[Material for this exercise]
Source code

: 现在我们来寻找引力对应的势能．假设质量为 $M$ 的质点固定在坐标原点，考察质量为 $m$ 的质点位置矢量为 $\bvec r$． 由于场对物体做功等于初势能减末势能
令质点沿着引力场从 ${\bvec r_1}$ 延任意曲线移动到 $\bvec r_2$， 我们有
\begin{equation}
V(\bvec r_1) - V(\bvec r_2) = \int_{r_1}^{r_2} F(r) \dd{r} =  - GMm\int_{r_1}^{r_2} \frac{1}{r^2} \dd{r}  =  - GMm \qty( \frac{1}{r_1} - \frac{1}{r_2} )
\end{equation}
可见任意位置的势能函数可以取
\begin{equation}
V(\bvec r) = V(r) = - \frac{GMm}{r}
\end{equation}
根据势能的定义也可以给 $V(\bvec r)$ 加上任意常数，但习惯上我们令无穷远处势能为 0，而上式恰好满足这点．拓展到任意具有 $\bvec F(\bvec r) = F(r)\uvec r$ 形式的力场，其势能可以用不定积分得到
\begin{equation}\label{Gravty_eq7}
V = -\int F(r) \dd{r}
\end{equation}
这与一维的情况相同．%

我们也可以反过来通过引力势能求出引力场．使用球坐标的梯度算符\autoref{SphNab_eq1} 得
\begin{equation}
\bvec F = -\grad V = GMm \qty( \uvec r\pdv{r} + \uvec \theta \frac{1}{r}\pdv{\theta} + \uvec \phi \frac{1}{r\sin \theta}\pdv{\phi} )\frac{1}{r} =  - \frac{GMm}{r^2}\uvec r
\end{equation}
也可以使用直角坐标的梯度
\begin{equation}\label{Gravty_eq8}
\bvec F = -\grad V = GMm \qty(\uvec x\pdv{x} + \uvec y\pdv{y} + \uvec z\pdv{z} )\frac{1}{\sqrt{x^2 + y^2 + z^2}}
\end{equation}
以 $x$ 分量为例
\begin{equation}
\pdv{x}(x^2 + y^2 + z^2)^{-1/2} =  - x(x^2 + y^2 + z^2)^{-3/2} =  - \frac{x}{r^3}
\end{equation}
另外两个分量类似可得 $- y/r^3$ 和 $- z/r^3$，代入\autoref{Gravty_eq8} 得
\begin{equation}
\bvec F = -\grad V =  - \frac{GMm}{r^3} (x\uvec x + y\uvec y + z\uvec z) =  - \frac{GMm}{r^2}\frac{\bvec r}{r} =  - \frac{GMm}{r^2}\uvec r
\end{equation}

[Your objective] Report how many lines in the listing above contain the string "label", giving the number alone.

[Output of the exercise] 2